Arithmetic Coding

This is a proof-of-concept Java implementation of arithmetic coding (and Huffman coding for benchmarking). This project is submitted as my final project to ORIE 4742.

Conventions

The encoders can only encode ASCII characters (0-127) and uses 128 as the end-of-file (aka stop) symbol.
Decoders must be constructed using the same probability model (for AC) or codes/Huffman tree (for Huffman coding) as the encoder. Otherwise, the output would not make sense (and is not guaranteed to terminate since the end-of-file symbol may be encoded differently).
A new instance of a probability model must be created for each encoder and decoder since the probability models can have internal states depending on the text it has read.
For arithmetic coding, the encoded bytes represent a decimal fraction 0.(bytes) with infinitely many zeros padded at the end.
Only basic I/O functionalities are implemented: Encoding or decoding files currently reads the entire file into memory and then perform the operations. Therefore, attempting to encode or decode large files may result in an out-of-memory error.

Arithmetic coding

The encoder and decoder takes a probability model that predicts the probability of each character given the text it has seen so far, $P(x_n = c | x_1, \ldots, x_{n - 1})$.

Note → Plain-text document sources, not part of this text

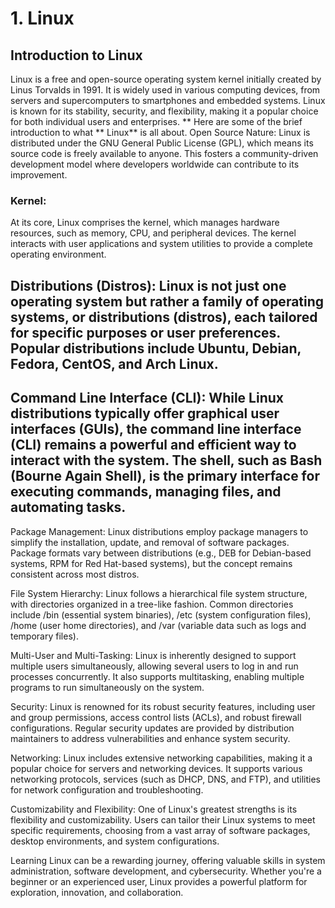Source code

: # 1. Linux
## Introduction to Linux
Linux is a free and open-source operating system kernel initially created by Linus Torvalds in 1991. It is widely used in various computing devices, from servers and supercomputers to smartphones and embedded systems. Linux is known for its stability, security, and flexibility, making it a popular choice for both individual users and enterprises.
** Here are some of the brief introduction to what ** Linux** is all about.
Open Source Nature: Linux is distributed under the GNU General Public License (GPL), which means its source code is freely available to anyone. This fosters a community-driven development model where developers worldwide can contribute to its improvement.

### Kernel: 
At its core, Linux comprises the kernel, which manages hardware resources, such as memory, CPU, and peripheral devices. The kernel interacts with user applications and system utilities to provide a complete operating environment.

## Distributions (Distros): Linux is not just one operating system but rather a family of operating systems, or distributions (distros), each tailored for specific purposes or user preferences. Popular distributions include Ubuntu, Debian, Fedora, CentOS, and Arch Linux.

## Command Line Interface (CLI): While Linux distributions typically offer graphical user interfaces (GUIs), the command line interface (CLI) remains a powerful and efficient way to interact with the system. The shell, such as Bash (Bourne Again Shell), is the primary interface for executing commands, managing files, and automating tasks.

Package Management: Linux distributions employ package managers to simplify the installation, update, and removal of software packages. Package formats vary between distributions (e.g., DEB for Debian-based systems, RPM for Red Hat-based systems), but the concept remains consistent across most distros.

File System Hierarchy: Linux follows a hierarchical file system structure, with directories organized in a tree-like fashion. Common directories include /bin (essential system binaries), /etc (system configuration files), /home (user home directories), and /var (variable data such as logs and temporary files).

Multi-User and Multi-Tasking: Linux is inherently designed to support multiple users simultaneously, allowing several users to log in and run processes concurrently. It also supports multitasking, enabling multiple programs to run simultaneously on the system.

Security: Linux is renowned for its robust security features, including user and group permissions, access control lists (ACLs), and robust firewall configurations. Regular security updates are provided by distribution maintainers to address vulnerabilities and enhance system security.

Networking: Linux includes extensive networking capabilities, making it a popular choice for servers and networking devices. It supports various networking protocols, services (such as DHCP, DNS, and FTP), and utilities for network configuration and troubleshooting.

Customizability and Flexibility: One of Linux's greatest strengths is its flexibility and customizability. Users can tailor their Linux systems to meet specific requirements, choosing from a vast array of software packages, desktop environments, and system configurations.

Learning Linux can be a rewarding journey, offering valuable skills in system administration, software development, and cybersecurity. Whether you're a beginner or an experienced user, Linux provides a powerful platform for exploration, innovation, and collaboration.
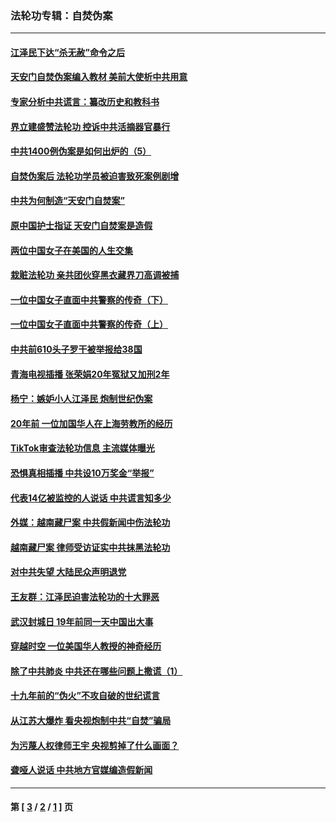 ### 法轮功专辑：自焚伪案
---
#### [江泽民下达“杀无赦”命令之后](../../pages/nf5562/n13878084.md?01230430) 
#### [天安门自焚伪案编入教材 美前大使析中共用意](../../pages/nf5562/n13791932.md?01230430) 
#### [专家分析中共谎言：纂改历史和教科书](../../pages/nf5562/n13781542.md?01230430) 
#### [界立建盛赞法轮功 控诉中共活摘器官暴行](../../pages/nf5562/n13781971.md?01230430) 
#### [中共1400例伪案是如何出炉的（5）](../../pages/nf5562/n13226831.md?01230430) 
#### [自焚伪案后 法轮功学员被迫害致死案例剧增](../../pages/nf5562/n13190600.md?01230430) 
#### [中共为何制造“天安门自焚案”](../../pages/nf5562/n13183270.md?01230430) 
#### [原中国护士指证 天安门自焚案是造假](../../pages/nf5562/n13172289.md?01230430) 
#### [两位中国女子在美国的人生交集](../../pages/nf5562/n13156138.md?01230430) 
#### [栽赃法轮功 亲共团伙穿黑衣藏界刀高调被捕](../../pages/nf5562/n13073780.md?01230430) 
#### [一位中国女子直面中共警察的传奇（下）](../../pages/nf5562/n12989706.md?01230430) 
#### [一位中国女子直面中共警察的传奇（上）](../../pages/nf5562/n12985072.md?01230430) 
#### [中共前610头子罗干被举报给38国](../../pages/nf5562/n12975419.md?01230430) 
#### [青海电视插播 张荣娟20年冤狱又加刑2年](../../pages/nf5562/n12738166.md?01230430) 
#### [杨宁：嫉妒小人江泽民 炮制世纪伪案](../../pages/nf5562/n12724108.md?01230430) 
#### [20年前 一位加国华人在上海劳教所的经历](../../pages/nf5562/n12707932.md?01230430) 
#### [TikTok审查法轮功信息 主流媒体曝光](../../pages/nf5562/n12362336.md?01230430) 
#### [恐惧真相插播 中共设10万奖金“举报”](../../pages/nf5562/n12306396.md?01230430) 
#### [代表14亿被监控的人说话 中共谎言知多少](../../pages/nf5562/n12297484.md?01230430) 
#### [外媒：越南藏尸案 中共假新闻中伤法轮功](../../pages/nf5562/n12264411.md?01230430) 
#### [越南藏尸案 律师受访证实中共抹黑法轮功](../../pages/nf5562/n12261878.md?01230430) 
#### [对中共失望 大陆民众声明退党](../../pages/nf5562/n12187315.md?01230430) 
#### [王友群：江泽民迫害法轮功的十大罪恶](../../pages/nf5562/n12169074.md?01230430) 
#### [武汉封城日 19年前同一天中国出大事](../../pages/nf5562/n12150901.md?01230430) 
#### [穿越时空  一位美国华人教授的神奇经历](../../pages/nf5562/n12097460.md?01230430) 
#### [除了中共肺炎 中共还在哪些问题上撒谎（1）](../../pages/nf5562/n11955770.md?01230430) 
#### [十九年前的“伪火”不攻自破的世纪谎言](../../pages/nf5562/n11813238.md?01230430) 
#### [从江苏大爆炸 看央视炮制中共“自焚”骗局](../../pages/nf5562/n11140275.md?01230430) 
#### [为污蔑人权律师王宇 央视剪掉了什么画面？](../../pages/nf5562/n11130142.md?01230430) 
#### [聋哑人说话 中共地方官媒编造假新闻](../../pages/nf5562/n11006067.md?01230430) 

---
#### 第 [ [3](./3.md?01230430) / [2](./2.md?01230430) / [1](./1.md?01230430) ] 页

The fixed probability model always assigns fixed probabilities $p_c$ to each character $c$, regardless of what it has read.

The Dirichlet model is an adaptive model that counts the frequency $f_c$ of each character in the context it has seen and then assigns the following probability:

$$P(x_n = c | x_1, \ldots, x_{n - 1}) = \frac{f_c + \alpha}{\sum_i (f_i + \alpha)}$$

where $\alpha$ is a hyperparameter. Note that a smaller $\alpha$ means that the model is more responsive to the context, assigning greater probabilities to the symbols that it has seen.

The Bigram Dirichlet model is an adaptive model which uses a Dirichlet model for each character. It counts the frequency $f_{p, c}$ of each character c given that the previous character is p in the context it has seen. It then assigns the following probability:

$$P(x_n = c | x_1, \ldots, x_{n - 2}, x_{n - 1} = p) = \frac{f_{p, c} + \alpha}{\sum_i (f_{p, i} + \alpha)}$$

This aims to take advantage of the fact that in English and other languages, the letters in the text are not independent of each other. For example, in English, the next letter after q is almost always u.

The encoder and decoder supports renormalization and underflow handling. For encoding, we keep track of the possible doubles that can be used to encode what we've seen so far as a range [low, high). If the range of possible doubles falls entirely in $[0, \frac{1}{2})$ or $[\frac{1}{2}, 1)$, we output a bit and renormalize the interval, scaling it up by 2. If the range of possible doubles falls entirely in $[\frac{1}{4}, \frac{3}{4})$, we scale up the interval and remember that we had an underflow condition. When the interval finally falls inside $[0, \frac{1}{2})$ or $[\frac{1}{2}, 1)$, we output a bit and then immediately output the opposite bit $t$ times, where $t$ is the number of times that the underflow condition happened. We then reset the number of underflow conditions to 0.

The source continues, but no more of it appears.